*** Block opens ***
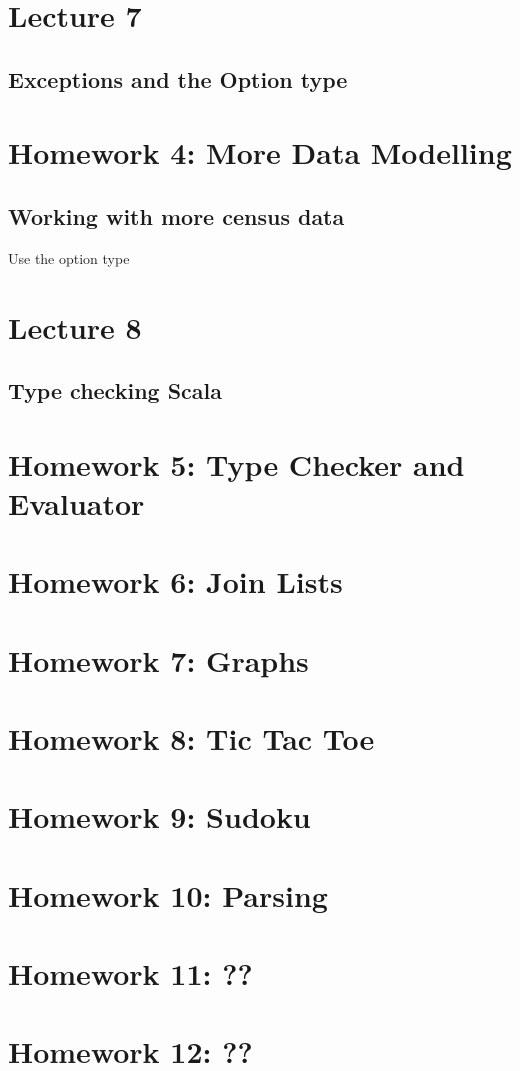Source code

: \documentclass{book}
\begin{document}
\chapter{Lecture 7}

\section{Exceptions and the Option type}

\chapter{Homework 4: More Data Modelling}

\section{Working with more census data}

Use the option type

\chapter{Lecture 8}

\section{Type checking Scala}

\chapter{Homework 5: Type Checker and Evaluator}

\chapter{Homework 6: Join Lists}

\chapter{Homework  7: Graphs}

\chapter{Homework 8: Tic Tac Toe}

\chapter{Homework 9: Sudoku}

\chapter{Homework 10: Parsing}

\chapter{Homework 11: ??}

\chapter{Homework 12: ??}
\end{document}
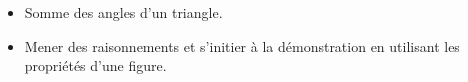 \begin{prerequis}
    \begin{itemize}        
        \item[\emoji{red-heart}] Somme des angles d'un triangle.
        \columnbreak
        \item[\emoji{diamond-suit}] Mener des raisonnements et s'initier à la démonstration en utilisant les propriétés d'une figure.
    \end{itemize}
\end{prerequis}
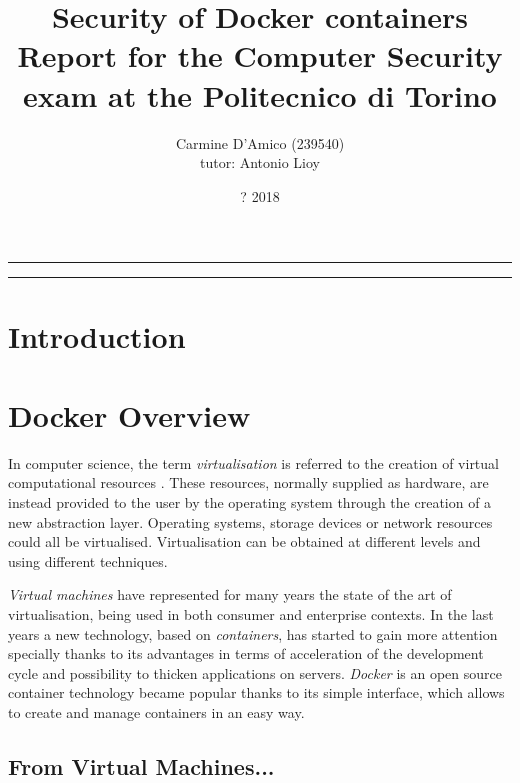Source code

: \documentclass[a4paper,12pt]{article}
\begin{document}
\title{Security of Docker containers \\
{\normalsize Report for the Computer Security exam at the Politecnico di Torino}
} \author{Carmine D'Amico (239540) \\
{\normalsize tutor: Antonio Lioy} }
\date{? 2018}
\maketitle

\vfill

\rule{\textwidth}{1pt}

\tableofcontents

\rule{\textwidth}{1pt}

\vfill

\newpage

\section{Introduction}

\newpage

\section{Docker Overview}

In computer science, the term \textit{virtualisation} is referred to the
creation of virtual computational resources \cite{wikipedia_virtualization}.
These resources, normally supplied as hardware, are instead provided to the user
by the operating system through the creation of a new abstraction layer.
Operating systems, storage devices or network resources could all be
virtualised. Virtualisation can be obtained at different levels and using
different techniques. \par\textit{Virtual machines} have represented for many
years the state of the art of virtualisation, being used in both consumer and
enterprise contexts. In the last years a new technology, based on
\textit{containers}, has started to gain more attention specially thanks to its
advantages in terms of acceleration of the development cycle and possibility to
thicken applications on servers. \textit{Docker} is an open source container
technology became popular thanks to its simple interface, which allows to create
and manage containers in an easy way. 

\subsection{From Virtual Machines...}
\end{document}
*** Block closes ***
◆ **WORK ORDER**:
Find the lines above that contain the word "creation" and copy each one.

◆ **RESULT FOR THIS EXERCISE**:
creation of virtual computational resources \cite{wikipedia_virtualization}.
by the operating system through the creation of a new abstraction layer.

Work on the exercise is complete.